» TASK ITEM
Through the line with "## Development" and starting from the first line, return the records below word for word, with pictures left out.
*** EXERCISE MATERIALS
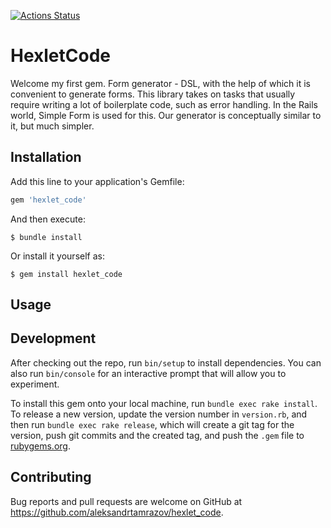 [![Actions Status](https://github.com/aleksandrtamrazov/rails-project-lvl1/workflows/hexlet-check/badge.svg)](https://github.com/aleksandrtamrazov/rails-project-lvl1/actions)

# HexletCode

Welcome my first gem. Form generator - DSL, with the help of which it is convenient to generate forms. This library takes on tasks that usually require writing a lot of boilerplate code, such as error handling. In the Rails world, Simple Form is used for this. Our generator is conceptually similar to it, but much simpler.

## Installation

Add this line to your application's Gemfile:

```ruby
gem 'hexlet_code'
```

And then execute:

    $ bundle install

Or install it yourself as:

    $ gem install hexlet_code

## Usage


## Development

After checking out the repo, run `bin/setup` to install dependencies. You can also run `bin/console` for an interactive prompt that will allow you to experiment.

To install this gem onto your local machine, run `bundle exec rake install`. To release a new version, update the version number in `version.rb`, and then run `bundle exec rake release`, which will create a git tag for the version, push git commits and the created tag, and push the `.gem` file to [rubygems.org](https://rubygems.org).

## Contributing

Bug reports and pull requests are welcome on GitHub at https://github.com/aleksandrtamrazov/hexlet_code.
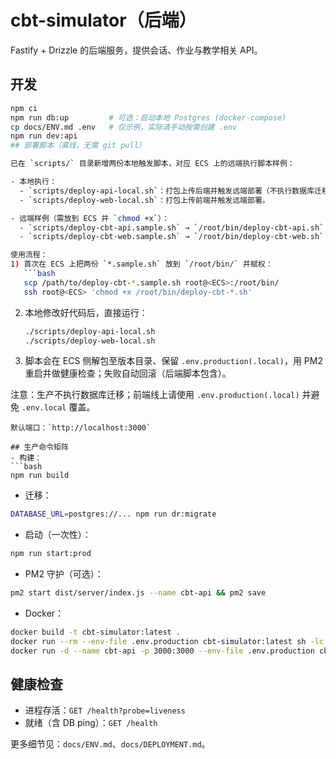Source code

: # cbt-simulator（后端）

Fastify + Drizzle 的后端服务，提供会话、作业与教学相关 API。

## 开发
```bash
npm ci
npm run db:up         # 可选：启动本地 Postgres (docker-compose)
cp docs/ENV.md .env   # 仅示例，实际请手动按需创建 .env
npm run dev:api
## 部署脚本（离线，无需 git pull）

已在 `scripts/` 目录新增两份本地触发脚本，对应 ECS 上的远端执行脚本样例：

- 本地执行：
  - `scripts/deploy-api-local.sh`：打包上传后端并触发远端部署（不执行数据库迁移）。
  - `scripts/deploy-web-local.sh`：打包上传前端并触发远端部署。

- 远端样例（需放到 ECS 并 `chmod +x`）：
  - `scripts/deploy-cbt-api.sample.sh` → `/root/bin/deploy-cbt-api.sh`
  - `scripts/deploy-cbt-web.sample.sh` → `/root/bin/deploy-cbt-web.sh`

使用流程：
1) 首次在 ECS 上把两份 `*.sample.sh` 放到 `/root/bin/` 并赋权：
   ```bash
   scp /path/to/deploy-cbt-*.sample.sh root@<ECS>:/root/bin/
   ssh root@<ECS> 'chmod +x /root/bin/deploy-cbt-*.sh'
   ```
2) 本地修改好代码后，直接运行：
   ```bash
   ./scripts/deploy-api-local.sh
   ./scripts/deploy-web-local.sh
   ```
3) 脚本会在 ECS 侧解包至版本目录、保留 `.env.production(.local)`，用 PM2 重启并做健康检查；失败自动回滚（后端脚本包含）。

注意：生产不执行数据库迁移；前端线上请使用 `.env.production(.local)` 并避免 `.env.local` 覆盖。

```
默认端口：`http://localhost:3000`

## 生产命令矩阵
- 构建：
```bash
npm run build
```
- 迁移：
```bash
DATABASE_URL=postgres://... npm run dr:migrate
```
- 启动（一次性）：
```bash
npm run start:prod
```
- PM2 守护（可选）：
```bash
pm2 start dist/server/index.js --name cbt-api && pm2 save
```
- Docker：
```bash
docker build -t cbt-simulator:latest .
docker run --rm --env-file .env.production cbt-simulator:latest sh -lc "npm run dr:migrate"
docker run -d --name cbt-api -p 3000:3000 --env-file .env.production cbt-simulator:latest
```

## 健康检查
- 进程存活：`GET /health?probe=liveness`
- 就绪（含 DB ping）：`GET /health`

更多细节见：`docs/ENV.md`、`docs/DEPLOYMENT.md`。
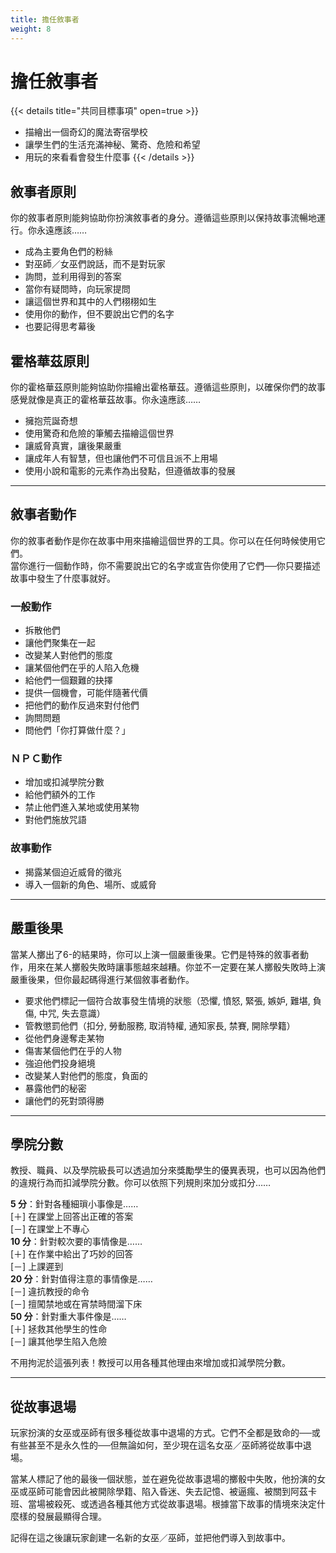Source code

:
 ```yaml
---
title: 擔任敘事者
weight: 8
---
```


# 擔任敘事者

{{< details title="共同目標事項" open=true >}}
* 描繪出一個奇幻的魔法寄宿學校
* 讓學生們的生活充滿神秘、驚奇、危險和希望
* 用玩的來看看會發生什麼事
{{< /details >}}

## 敘事者原則
你的敘事者原則能夠協助你扮演敘事者的身分。遵循這些原則以保持故事流暢地運行。你永遠應該……
* 成為主要角色們的粉絲
* 對巫師／女巫們說話，而不是對玩家
* 詢問，並利用得到的答案
* 當你有疑問時，向玩家提問
* 讓這個世界和其中的人們栩栩如生
* 使用你的動作，但不要說出它們的名字
* 也要記得思考幕後


## 霍格華茲原則
你的霍格華茲原則能夠協助你描繪出霍格華茲。遵循這些原則，以確保你們的故事感覺就像是真正的霍格華茲故事。你永遠應該……
* 擁抱荒誕奇想
* 使用驚奇和危險的筆觸去描繪這個世界
* 讓威脅真實，讓後果嚴重
* 讓成年人有智慧，但也讓他們不可信且派不上用場
* 使用小說和電影的元素作為出發點，但遵循故事的發展

------
## 敘事者動作
你的敘事者動作是你在故事中用來描繪這個世界的工具。你可以在任何時候使用它們。<br/>
當你進行一個動作時，你不需要說出它的名字或宣告你使用了它們──你只要描述故事中發生了什麼事就好。

### 一般動作
* 拆散他們
* 讓他們聚集在一起
* 改變某人對他們的態度
* 讓某個他們在乎的人陷入危機
* 給他們一個艱難的抉擇
* 提供一個機會，可能伴隨著代價
* 把他們的動作反過來對付他們
* 詢問問題
* 問他們「你打算做什麼？」

### ＮＰＣ動作
* 增加或扣減學院分數
* 給他們額外的工作
* 禁止他們進入某地或使用某物
* 對他們施放咒語

### 故事動作
* 揭露某個迫近威脅的徵兆
* 導入一個新的角色、場所、或威脅

------
## 嚴重後果
當某人擲出了6-的結果時，你可以上演一個嚴重後果。它們是特殊的敘事者動作，用來在某人擲骰失敗時讓事態越來越糟。你並不一定要在某人擲骰失敗時上演嚴重後果，但你最起碼得進行某個敘事者動作。
* 要求他們標記一個符合故事發生情境的狀態（恐懼, 憤怒, 緊張, 嫉妒, 難堪, 負傷, 中咒, 失去意識）
* 管教懲罰他們（扣分, 勞動服務, 取消特權, 通知家長, 禁賽, 開除學籍）
* 從他們身邊奪走某物
* 傷害某個他們在乎的人物
* 強迫他們投身絕境
* 改變某人對他們的態度，負面的
* 暴露他們的秘密
* 讓他們的死對頭得勝

------
## 學院分數
教授、職員、以及學院級長可以透過加分來獎勵學生的優異表現，也可以因為他們的違規行為而扣減學院分數。你可以依照下列規則來加分或扣分……

<div class='Move'>
<b>5 分</b>：針對各種細瑣小事像是……<br/>
 [＋] 在課堂上回答出正確的答案<br/>
 [－] 在課堂上不專心
</div>
<div class='Move'>
<b>10 分</b>：針對較次要的事情像是……<br/>
[＋] 在作業中給出了巧妙的回答<br/>
[－] 上課遲到
</div>
<div class='Move'>
<b>20 分</b>：針對值得注意的事情像是……<br/>
[－] 違抗教授的命令<br/>
[－] 擅闖禁地或在宵禁時間溜下床
</div>
<div class='Move'>
<b>50 分</b>：針對重大事件像是……<br/>
[＋] 拯救其他學生的性命<br/>
[－] 讓其他學生陷入危險
</div>

不用拘泥於這張列表！教授可以用各種其他理由來增加或扣減學院分數。

------
## 從故事退場
玩家扮演的女巫或巫師有很多種從故事中退場的方式。它們不全都是致命的──或有些甚至不是永久性的──但無論如何，至少現在這名女巫／巫師將從故事中退場。

當某人標記了他的最後一個狀態，並在避免從故事退場的擲骰中失敗，他扮演的女巫或巫師可能會因此被開除學籍、陷入昏迷、失去記憶、被逼瘋、被關到阿茲卡班、當場被殺死、或透過各種其他方式從故事退場。根據當下故事的情境來決定什麼樣的發展最顯得合理。

記得在這之後讓玩家創建一名新的女巫／巫師，並把他們導入到故事中。

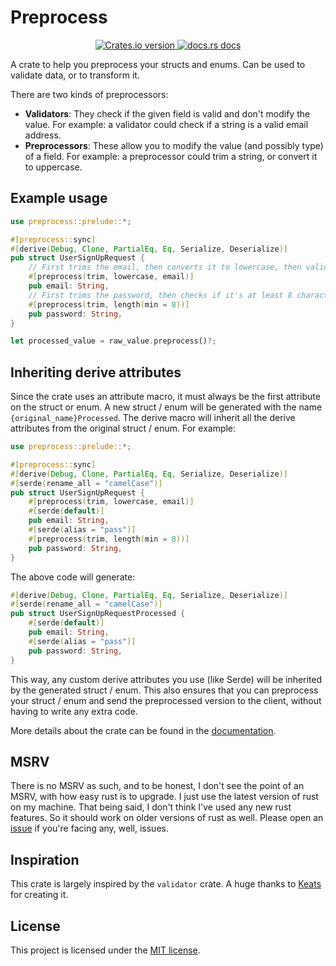 # Preprocess

<div align="center">
  <!-- Version -->
  <a href="https://crates.io/crates/preprocess">
    <img src="https://img.shields.io/crates/v/preprocess.svg?style=flat-square"
    alt="Crates.io version" />
  </a>
  <!-- Docs -->
  <a href="https://docs.rs/preprocess">
    <img src="https://img.shields.io/badge/docs-latest-blue.svg?style=flat-square"
      alt="docs.rs docs" />
  </a>
  <!-- Downloads
  <a href="https://crates.io/crates/preprocess">
    <img src="https://img.shields.io/crates/d/preprocess.svg?style=flat-square"
      alt="Download" />
  </a> -->
</div>

A crate to help you preprocess your structs and enums.
Can be used to validate data, or to transform it.

There are two kinds of preprocessors:

- **Validators**: They check if the given field is valid and don't modify the value. For example: a validator could check if a string is a valid email address.
- **Preprocessors**: These allow you to modify the value (and possibly type) of a field. For example: a preprocessor could trim a string, or convert it to uppercase.

## Example usage

```rust
use preprocess::prelude::*;

#[preprocess::sync]
#[derive(Debug, Clone, PartialEq, Eq, Serialize, Deserialize)]
pub struct UserSignUpRequest {
    // First trims the email, then converts it to lowercase, then validates it as an email address.
    #[preprocess(trim, lowercase, email)]
    pub email: String,
    // First trims the password, then checks if it's at least 8 characters long.
    #[preprocess(trim, length(min = 8))]
    pub password: String,
}

let processed_value = raw_value.preprocess()?;
```

## Inheriting derive attributes

Since the crate uses an attribute macro, it must always be the first attribute on the struct or enum. A new struct / enum will be generated with the name `{original_name}Processed`. The derive macro will inherit all the derive attributes from the original struct / enum. For example:

```rust
use preprocess::prelude::*;

#[preprocess::sync]
#[derive(Debug, Clone, PartialEq, Eq, Serialize, Deserialize)]
#[serde(rename_all = "camelCase")]
pub struct UserSignUpRequest {
    #[preprocess(trim, lowercase, email)]
    #[serde(default)]
    pub email: String,
    #[serde(alias = "pass")]
    #[preprocess(trim, length(min = 8))]
    pub password: String,
}
```

The above code will generate:

```rust
#[derive(Debug, Clone, PartialEq, Eq, Serialize, Deserialize)]
#[serde(rename_all = "camelCase")]
pub struct UserSignUpRequestProcessed {
    #[serde(default)]
    pub email: String,
    #[serde(alias = "pass")]
    pub password: String,
}
```

This way, any custom derive attributes you use (like Serde) will be inherited by the generated struct / enum. This also ensures that you can preprocess your struct / enum and send the preprocessed version to the client, without having to write any extra code.

More details about the crate can be found in the [documentation](https://docs.rs/preprocess).

## MSRV

There is no MSRV as such, and to be honest, I don't see the point of an MSRV, with how easy rust is to upgrade. I just use the latest version of rust on my machine. That being said, I don't think I've used any new rust features. So it should work on older versions of rust as well. Please open an [issue](https://github.com/patr-cloud/preprocess/issues) if you're facing any, well, issues.

## Inspiration

This crate is largely inspired by the `validator` crate. A huge thanks to [Keats](https://github.com/Keats) for creating it.

## License

This project is licensed under the [MIT license](./LICENSE).
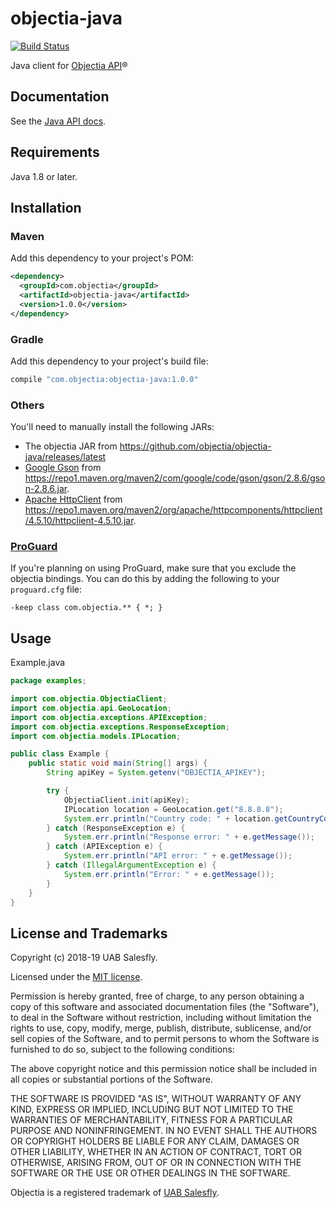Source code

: # objectia-java 
[![Build Status](https://travis-ci.org/objectia/objectia-java.svg?branch=master)](https://travis-ci.org/objectia/objectia-java)
<!--[![codecov](https://codecov.io/gh/objectia/objectia-java/branch/master/graph/badge.svg)](https://codecov.io/gh/objectia/objectia-java)-->

Java client for [Objectia API](https://objectia.com)&reg;

## Documentation

See the [Java API docs](https://docs.objectia.com/java/).


## Requirements

Java 1.8 or later.


## Installation

### Maven

Add this dependency to your project's POM:

```xml
<dependency>
  <groupId>com.objectia</groupId>
  <artifactId>objectia-java</artifactId>
  <version>1.0.0</version>
</dependency>
```

### Gradle

Add this dependency to your project's build file:

```groovy
compile "com.objectia:objectia-java:1.0.0"
```

### Others

You'll need to manually install the following JARs:

* The objectia JAR from https://github.com/objectia/objectia-java/releases/latest
* [Google Gson](https://github.com/google/gson) from <https://repo1.maven.org/maven2/com/google/code/gson/gson/2.8.6/gson-2.8.6.jar>.
* [Apache HttpClient](https://hc.apache.org/httpcomponents-client-4.5.x/index.html) from <https://repo1.maven.org/maven2/org/apache/httpcomponents/httpclient/4.5.10/httpclient-4.5.10.jar>.

### [ProGuard](http://proguard.sourceforge.net/)

If you're planning on using ProGuard, make sure that you exclude the objectia bindings. You can do this by adding the following to your `proguard.cfg` file:

```
-keep class com.objectia.** { *; }
```

## Usage

Example.java

```java
package examples;

import com.objectia.ObjectiaClient;
import com.objectia.api.GeoLocation;
import com.objectia.exceptions.APIException;
import com.objectia.exceptions.ResponseException;
import com.objectia.models.IPLocation;

public class Example {
    public static void main(String[] args) {
        String apiKey = System.getenv("OBJECTIA_APIKEY");

        try {
            ObjectiaClient.init(apiKey);
            IPLocation location = GeoLocation.get("8.8.8.8");
            System.err.println("Country code: " + location.getCountryCode());
        } catch (ResponseException e) {
            System.err.println("Response error: " + e.getMessage());
        } catch (APIException e) {
            System.err.println("API error: " + e.getMessage());
        } catch (IllegalArgumentException e) {
            System.err.println("Error: " + e.getMessage());
        }
    }
}
```


## License and Trademarks

Copyright (c) 2018-19 UAB Salesfly.

Licensed under the [MIT license](https://en.wikipedia.org/wiki/MIT_License). 

Permission is hereby granted, free of charge, to any person obtaining a copy
of this software and associated documentation files (the "Software"), to deal
in the Software without restriction, including without limitation the rights
to use, copy, modify, merge, publish, distribute, sublicense, and/or sell
copies of the Software, and to permit persons to whom the Software is
furnished to do so, subject to the following conditions:

The above copyright notice and this permission notice shall be included in all
copies or substantial portions of the Software.

THE SOFTWARE IS PROVIDED "AS IS", WITHOUT WARRANTY OF ANY KIND, EXPRESS OR
IMPLIED, INCLUDING BUT NOT LIMITED TO THE WARRANTIES OF MERCHANTABILITY,
FITNESS FOR A PARTICULAR PURPOSE AND NONINFRINGEMENT. IN NO EVENT SHALL THE
AUTHORS OR COPYRIGHT HOLDERS BE LIABLE FOR ANY CLAIM, DAMAGES OR OTHER
LIABILITY, WHETHER IN AN ACTION OF CONTRACT, TORT OR OTHERWISE, ARISING FROM,
OUT OF OR IN CONNECTION WITH THE SOFTWARE OR THE USE OR OTHER DEALINGS IN THE
SOFTWARE.

Objectia is a registered trademark of [UAB Salesfly](https://www.salesfly.com).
******
» REPLY TO THE TASK
 [![Actions Status](https://github.com/aleksandrtamrazov/rails-project-lvl1/workflows/hexlet-check/badge.svg)](https://github.com/aleksandrtamrazov/rails-project-lvl1/actions)

# HexletCode

Welcome my first gem. Form generator - DSL, with the help of which it is convenient to generate forms. This library takes on tasks that usually require writing a lot of boilerplate code, such as error handling. In the Rails world, Simple Form is used for this. Our generator is conceptually similar to it, but much simpler.

## Installation

Add this line to your application's Gemfile:

```ruby
gem 'hexlet_code'
```

And then execute:

    $ bundle install

Or install it yourself as:

    $ gem install hexlet_code

## Usage


## Development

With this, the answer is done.